## Dataset items
/---
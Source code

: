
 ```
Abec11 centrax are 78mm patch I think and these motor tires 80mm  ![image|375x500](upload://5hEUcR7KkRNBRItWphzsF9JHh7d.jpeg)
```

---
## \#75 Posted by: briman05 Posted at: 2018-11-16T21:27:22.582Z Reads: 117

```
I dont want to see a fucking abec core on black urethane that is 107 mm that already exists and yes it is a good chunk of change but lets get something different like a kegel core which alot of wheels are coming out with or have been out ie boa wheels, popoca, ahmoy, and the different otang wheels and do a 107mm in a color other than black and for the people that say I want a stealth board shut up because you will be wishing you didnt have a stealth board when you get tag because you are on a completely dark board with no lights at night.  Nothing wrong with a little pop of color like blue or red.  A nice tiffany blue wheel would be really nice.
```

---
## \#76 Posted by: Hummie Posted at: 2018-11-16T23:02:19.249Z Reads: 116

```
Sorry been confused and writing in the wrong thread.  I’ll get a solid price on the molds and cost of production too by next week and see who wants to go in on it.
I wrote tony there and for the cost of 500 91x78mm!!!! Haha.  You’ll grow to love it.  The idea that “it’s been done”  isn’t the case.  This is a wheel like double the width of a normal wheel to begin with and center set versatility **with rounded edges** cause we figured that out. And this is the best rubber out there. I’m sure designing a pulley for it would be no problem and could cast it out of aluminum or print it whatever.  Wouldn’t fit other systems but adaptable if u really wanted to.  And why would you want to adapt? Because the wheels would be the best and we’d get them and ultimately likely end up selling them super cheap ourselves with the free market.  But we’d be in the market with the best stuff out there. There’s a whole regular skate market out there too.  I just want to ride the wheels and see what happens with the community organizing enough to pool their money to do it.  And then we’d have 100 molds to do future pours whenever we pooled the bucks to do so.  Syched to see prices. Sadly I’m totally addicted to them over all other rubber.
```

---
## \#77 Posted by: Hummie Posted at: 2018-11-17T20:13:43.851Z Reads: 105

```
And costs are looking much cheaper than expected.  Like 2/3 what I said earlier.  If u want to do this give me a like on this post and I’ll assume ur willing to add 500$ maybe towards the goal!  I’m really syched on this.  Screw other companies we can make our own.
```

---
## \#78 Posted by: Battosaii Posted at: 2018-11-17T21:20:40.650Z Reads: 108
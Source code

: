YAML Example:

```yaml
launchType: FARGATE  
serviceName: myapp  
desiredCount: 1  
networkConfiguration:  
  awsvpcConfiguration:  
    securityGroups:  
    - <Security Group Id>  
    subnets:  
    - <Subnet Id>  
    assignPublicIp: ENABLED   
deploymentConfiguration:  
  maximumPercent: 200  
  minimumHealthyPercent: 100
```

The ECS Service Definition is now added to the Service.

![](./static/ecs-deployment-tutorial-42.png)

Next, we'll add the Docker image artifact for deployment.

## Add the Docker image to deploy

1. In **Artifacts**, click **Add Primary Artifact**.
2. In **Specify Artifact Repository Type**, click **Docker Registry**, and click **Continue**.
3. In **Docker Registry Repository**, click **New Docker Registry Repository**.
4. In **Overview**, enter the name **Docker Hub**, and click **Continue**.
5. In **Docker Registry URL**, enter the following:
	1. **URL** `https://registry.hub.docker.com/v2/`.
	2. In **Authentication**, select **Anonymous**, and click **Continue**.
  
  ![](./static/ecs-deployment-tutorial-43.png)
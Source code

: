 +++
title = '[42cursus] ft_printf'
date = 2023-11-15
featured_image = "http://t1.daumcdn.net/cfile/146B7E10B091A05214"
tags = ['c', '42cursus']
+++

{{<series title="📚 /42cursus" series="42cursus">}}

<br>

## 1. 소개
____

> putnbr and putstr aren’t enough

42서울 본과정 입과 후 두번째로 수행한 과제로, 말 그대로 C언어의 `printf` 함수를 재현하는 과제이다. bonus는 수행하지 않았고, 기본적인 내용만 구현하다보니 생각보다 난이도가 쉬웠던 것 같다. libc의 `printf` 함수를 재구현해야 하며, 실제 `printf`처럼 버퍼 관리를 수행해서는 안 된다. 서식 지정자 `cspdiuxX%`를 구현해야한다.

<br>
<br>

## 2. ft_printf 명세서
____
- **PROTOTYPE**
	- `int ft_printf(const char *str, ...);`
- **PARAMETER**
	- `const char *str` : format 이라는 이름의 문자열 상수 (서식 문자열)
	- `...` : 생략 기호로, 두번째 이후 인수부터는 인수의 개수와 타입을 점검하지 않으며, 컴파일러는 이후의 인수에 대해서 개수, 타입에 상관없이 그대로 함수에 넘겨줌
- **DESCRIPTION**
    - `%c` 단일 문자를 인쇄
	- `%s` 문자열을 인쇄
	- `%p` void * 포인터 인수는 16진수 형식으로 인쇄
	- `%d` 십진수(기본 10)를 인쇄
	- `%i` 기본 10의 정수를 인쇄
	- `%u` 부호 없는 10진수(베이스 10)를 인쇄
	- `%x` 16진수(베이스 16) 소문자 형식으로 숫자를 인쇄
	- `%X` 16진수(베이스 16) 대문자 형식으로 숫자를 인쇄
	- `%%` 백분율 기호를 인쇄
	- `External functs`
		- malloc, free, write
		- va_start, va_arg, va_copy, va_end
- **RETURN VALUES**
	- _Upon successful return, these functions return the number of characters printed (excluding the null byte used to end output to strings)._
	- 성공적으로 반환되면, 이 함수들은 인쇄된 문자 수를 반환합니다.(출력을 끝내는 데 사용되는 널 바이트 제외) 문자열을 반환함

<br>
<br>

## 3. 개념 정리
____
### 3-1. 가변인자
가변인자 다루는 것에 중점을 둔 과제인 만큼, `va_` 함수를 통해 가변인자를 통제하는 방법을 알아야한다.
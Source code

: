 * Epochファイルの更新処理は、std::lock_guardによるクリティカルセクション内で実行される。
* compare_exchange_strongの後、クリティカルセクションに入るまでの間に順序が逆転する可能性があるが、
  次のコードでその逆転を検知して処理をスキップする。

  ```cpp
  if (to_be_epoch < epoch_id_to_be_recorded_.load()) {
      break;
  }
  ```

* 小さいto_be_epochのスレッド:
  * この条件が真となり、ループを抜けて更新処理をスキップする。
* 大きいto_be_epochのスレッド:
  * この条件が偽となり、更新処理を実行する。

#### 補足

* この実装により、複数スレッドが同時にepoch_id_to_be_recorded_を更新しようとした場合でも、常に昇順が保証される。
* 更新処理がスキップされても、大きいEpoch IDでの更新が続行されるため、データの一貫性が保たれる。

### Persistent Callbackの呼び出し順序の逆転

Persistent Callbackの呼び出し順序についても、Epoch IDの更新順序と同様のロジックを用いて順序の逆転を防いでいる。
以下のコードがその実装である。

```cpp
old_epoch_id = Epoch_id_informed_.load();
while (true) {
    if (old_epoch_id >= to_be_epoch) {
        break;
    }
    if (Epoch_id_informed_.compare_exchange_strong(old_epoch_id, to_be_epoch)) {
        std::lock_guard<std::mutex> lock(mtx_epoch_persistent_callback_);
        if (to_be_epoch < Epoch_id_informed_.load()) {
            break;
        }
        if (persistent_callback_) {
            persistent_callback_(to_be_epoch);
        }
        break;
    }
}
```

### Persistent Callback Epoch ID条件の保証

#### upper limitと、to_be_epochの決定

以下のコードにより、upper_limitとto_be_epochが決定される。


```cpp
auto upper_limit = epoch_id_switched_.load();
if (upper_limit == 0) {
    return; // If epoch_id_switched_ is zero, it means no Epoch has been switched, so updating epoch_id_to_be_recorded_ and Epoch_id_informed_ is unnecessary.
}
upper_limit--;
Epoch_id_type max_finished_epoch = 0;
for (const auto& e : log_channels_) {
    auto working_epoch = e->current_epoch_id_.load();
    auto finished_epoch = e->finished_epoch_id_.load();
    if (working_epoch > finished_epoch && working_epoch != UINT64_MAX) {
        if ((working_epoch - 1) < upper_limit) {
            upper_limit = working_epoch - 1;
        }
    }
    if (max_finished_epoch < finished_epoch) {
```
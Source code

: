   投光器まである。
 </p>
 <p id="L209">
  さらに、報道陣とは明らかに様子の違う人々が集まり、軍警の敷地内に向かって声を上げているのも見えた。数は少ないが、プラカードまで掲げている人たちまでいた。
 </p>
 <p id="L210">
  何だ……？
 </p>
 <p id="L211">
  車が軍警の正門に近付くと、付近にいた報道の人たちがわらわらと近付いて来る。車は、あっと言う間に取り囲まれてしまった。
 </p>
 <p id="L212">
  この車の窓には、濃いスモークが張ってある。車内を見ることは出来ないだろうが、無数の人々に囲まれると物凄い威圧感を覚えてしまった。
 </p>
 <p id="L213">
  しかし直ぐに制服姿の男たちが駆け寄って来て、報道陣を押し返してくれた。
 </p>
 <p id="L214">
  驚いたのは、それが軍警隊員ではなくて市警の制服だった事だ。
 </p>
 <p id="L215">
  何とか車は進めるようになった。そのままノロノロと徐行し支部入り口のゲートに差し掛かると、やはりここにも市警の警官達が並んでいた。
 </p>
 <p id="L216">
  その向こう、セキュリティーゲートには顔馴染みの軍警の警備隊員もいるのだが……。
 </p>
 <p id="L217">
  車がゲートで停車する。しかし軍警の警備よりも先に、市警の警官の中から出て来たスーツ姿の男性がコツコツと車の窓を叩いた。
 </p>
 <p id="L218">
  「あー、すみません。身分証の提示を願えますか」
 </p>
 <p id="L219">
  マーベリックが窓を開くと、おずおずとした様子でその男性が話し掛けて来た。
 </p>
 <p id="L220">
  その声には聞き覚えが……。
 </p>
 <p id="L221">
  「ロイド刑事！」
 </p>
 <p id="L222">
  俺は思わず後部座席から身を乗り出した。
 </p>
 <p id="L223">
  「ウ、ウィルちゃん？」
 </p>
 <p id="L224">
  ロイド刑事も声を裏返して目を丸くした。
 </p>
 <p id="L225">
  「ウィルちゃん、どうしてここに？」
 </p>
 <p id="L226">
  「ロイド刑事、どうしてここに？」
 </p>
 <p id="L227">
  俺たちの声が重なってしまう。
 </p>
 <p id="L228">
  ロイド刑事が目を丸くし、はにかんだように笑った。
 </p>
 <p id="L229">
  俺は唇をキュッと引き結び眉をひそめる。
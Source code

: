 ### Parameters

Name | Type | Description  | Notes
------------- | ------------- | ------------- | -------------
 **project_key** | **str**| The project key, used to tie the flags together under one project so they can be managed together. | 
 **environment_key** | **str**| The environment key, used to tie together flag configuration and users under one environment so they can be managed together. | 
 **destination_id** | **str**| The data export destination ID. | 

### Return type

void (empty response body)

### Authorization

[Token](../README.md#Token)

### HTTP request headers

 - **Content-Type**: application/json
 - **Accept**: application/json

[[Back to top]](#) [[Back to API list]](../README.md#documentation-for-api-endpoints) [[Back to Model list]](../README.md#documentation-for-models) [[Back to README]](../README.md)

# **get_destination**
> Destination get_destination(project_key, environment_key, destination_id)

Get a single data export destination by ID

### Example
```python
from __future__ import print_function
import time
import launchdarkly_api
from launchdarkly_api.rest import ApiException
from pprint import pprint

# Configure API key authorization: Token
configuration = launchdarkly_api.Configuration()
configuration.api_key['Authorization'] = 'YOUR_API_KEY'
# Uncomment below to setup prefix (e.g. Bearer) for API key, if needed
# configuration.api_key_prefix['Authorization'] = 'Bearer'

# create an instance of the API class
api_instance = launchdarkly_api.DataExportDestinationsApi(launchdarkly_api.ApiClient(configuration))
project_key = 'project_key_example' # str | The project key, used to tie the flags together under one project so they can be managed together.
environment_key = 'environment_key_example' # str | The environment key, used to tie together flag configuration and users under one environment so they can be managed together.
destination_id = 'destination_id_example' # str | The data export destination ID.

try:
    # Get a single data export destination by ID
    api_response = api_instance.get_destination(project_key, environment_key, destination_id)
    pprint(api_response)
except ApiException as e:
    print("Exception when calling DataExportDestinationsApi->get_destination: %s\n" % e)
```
\---
## Work required
Among the records above, a stretch begins at the line containing "## \#77 Posted" and ends at the line containing "date = 2023-11-15". Restate that stretch word for word, and nothing else.

## Result
## \#77 Posted by: Hummie Posted at: 2018-11-17T20:13:43.851Z Reads: 105

```
And costs are looking much cheaper than expected.  Like 2/3 what I said earlier.  If u want to do this give me a like on this post and I’ll assume ur willing to add 500$ maybe towards the goal!  I’m really syched on this.  Screw other companies we can make our own.
```

---
## \#78 Posted by: Battosaii Posted at: 2018-11-17T21:20:40.650Z Reads: 108
Source code

:YAML Example:

```yaml
launchType: FARGATE  
serviceName: myapp  
desiredCount: 1  
networkConfiguration:  
  awsvpcConfiguration:  
    securityGroups:  
    - <Security Group Id>  
    subnets:  
    - <Subnet Id>  
    assignPublicIp: ENABLED   
deploymentConfiguration:  
  maximumPercent: 200  
  minimumHealthyPercent: 100
```

The ECS Service Definition is now added to the Service.

![](./static/ecs-deployment-tutorial-42.png)

Next, we'll add the Docker image artifact for deployment.

## Add the Docker image to deploy

1. In **Artifacts**, click **Add Primary Artifact**.
2. In **Specify Artifact Repository Type**, click **Docker Registry**, and click **Continue**.
3. In **Docker Registry Repository**, click **New Docker Registry Repository**.
4. In **Overview**, enter the name **Docker Hub**, and click **Continue**.
5. In **Docker Registry URL**, enter the following:
	1. **URL** `https://registry.hub.docker.com/v2/`.
	2. In **Authentication**, select **Anonymous**, and click **Continue**.
  
  ![](./static/ecs-deployment-tutorial-43.png)
Source code

: +++
title = '[42cursus] ft_printf'
date = 2023-11-15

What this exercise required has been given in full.